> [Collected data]

--- START ---

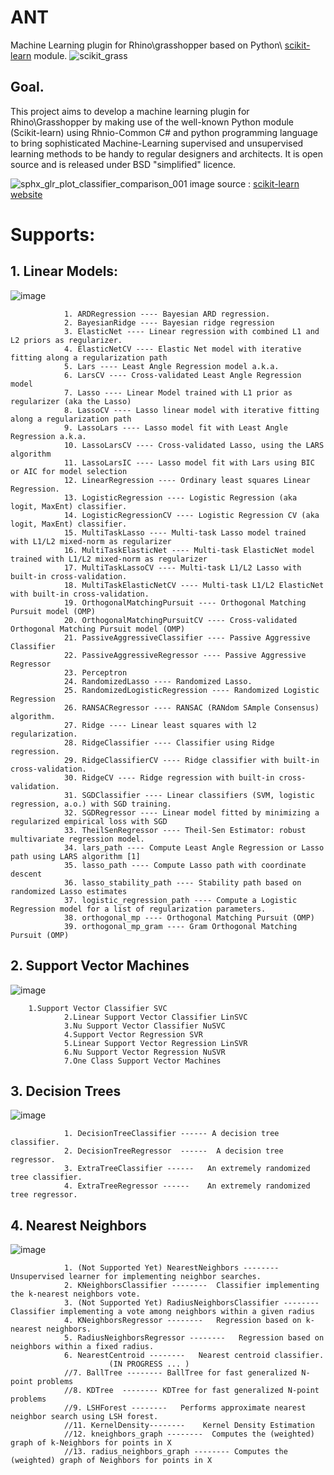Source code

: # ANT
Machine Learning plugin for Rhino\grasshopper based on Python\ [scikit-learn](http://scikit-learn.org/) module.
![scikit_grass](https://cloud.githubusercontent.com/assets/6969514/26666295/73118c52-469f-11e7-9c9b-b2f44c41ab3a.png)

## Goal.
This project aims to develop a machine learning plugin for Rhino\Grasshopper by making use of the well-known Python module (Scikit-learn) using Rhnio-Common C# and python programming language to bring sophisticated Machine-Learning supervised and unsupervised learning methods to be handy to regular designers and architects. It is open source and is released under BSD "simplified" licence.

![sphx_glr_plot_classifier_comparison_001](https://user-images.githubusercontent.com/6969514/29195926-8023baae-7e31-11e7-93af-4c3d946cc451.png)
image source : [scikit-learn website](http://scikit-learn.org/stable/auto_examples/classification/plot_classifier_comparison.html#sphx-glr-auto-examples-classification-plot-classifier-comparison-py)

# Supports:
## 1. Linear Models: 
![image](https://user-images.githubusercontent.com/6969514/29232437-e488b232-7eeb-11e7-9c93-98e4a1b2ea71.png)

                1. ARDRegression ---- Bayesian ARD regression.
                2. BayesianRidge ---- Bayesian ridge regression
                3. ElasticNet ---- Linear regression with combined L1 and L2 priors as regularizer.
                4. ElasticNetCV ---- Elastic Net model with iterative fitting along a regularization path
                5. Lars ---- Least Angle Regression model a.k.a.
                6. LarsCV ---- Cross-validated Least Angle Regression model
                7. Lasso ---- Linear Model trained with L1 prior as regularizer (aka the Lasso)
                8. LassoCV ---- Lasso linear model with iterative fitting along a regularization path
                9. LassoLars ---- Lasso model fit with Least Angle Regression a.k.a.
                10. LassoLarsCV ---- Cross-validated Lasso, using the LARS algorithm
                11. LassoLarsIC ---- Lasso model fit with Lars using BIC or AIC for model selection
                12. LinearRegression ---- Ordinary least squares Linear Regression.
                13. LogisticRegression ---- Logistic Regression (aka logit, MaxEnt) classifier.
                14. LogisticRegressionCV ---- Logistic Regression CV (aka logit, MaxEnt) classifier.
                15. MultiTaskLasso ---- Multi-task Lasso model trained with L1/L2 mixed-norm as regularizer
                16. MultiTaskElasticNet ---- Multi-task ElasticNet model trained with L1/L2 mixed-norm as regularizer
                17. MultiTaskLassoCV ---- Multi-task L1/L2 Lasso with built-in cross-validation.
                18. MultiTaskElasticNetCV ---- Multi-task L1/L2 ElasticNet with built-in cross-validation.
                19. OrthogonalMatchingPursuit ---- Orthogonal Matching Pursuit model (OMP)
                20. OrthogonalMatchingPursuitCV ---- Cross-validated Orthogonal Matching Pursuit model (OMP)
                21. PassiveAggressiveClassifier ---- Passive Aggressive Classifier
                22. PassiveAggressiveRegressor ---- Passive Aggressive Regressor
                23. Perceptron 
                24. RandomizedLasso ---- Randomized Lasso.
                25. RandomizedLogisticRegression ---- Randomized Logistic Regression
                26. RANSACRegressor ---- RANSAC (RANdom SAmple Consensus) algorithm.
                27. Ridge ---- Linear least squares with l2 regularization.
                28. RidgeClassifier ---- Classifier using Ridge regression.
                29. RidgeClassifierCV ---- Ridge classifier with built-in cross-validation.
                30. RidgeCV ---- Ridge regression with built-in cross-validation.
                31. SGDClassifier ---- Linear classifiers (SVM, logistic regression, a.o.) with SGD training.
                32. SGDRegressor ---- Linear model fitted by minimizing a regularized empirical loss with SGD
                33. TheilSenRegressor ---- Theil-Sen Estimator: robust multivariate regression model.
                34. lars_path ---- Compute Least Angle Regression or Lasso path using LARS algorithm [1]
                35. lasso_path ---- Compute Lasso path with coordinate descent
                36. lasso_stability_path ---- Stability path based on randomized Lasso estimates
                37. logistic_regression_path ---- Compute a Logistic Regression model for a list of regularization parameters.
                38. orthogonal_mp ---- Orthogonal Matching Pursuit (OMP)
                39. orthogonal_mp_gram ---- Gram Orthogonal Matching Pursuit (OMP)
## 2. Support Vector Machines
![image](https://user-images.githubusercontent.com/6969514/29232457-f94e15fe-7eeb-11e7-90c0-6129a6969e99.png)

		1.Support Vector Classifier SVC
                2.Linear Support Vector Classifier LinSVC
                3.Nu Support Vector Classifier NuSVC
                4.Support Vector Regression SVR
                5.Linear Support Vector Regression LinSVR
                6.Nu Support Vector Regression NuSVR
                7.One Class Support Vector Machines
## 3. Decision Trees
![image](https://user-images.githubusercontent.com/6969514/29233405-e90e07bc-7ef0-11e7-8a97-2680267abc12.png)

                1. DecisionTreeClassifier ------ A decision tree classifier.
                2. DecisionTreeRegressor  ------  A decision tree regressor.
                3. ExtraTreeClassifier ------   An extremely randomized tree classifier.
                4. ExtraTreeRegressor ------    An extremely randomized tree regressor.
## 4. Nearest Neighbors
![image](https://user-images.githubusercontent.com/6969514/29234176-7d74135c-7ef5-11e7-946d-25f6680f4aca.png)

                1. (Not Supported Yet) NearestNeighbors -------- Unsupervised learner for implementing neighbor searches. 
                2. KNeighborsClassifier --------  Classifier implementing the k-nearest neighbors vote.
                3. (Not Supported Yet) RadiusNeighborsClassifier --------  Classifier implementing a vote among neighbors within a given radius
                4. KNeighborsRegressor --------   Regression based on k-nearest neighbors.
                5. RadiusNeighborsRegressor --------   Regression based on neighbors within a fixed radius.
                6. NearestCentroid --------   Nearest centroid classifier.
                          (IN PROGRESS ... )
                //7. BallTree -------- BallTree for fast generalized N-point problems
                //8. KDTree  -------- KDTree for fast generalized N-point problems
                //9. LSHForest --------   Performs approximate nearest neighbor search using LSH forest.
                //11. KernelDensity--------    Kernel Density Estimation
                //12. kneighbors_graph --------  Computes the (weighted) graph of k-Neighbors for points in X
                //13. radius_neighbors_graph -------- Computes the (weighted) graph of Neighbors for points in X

--- END ---

> [Problem statement] Copy out all the lines of the records that include "iterative".

> [Finished task]
                4. ElasticNetCV ---- Elastic Net model with iterative fitting along a regularization path
                8. LassoCV ---- Lasso linear model with iterative fitting along a regularization path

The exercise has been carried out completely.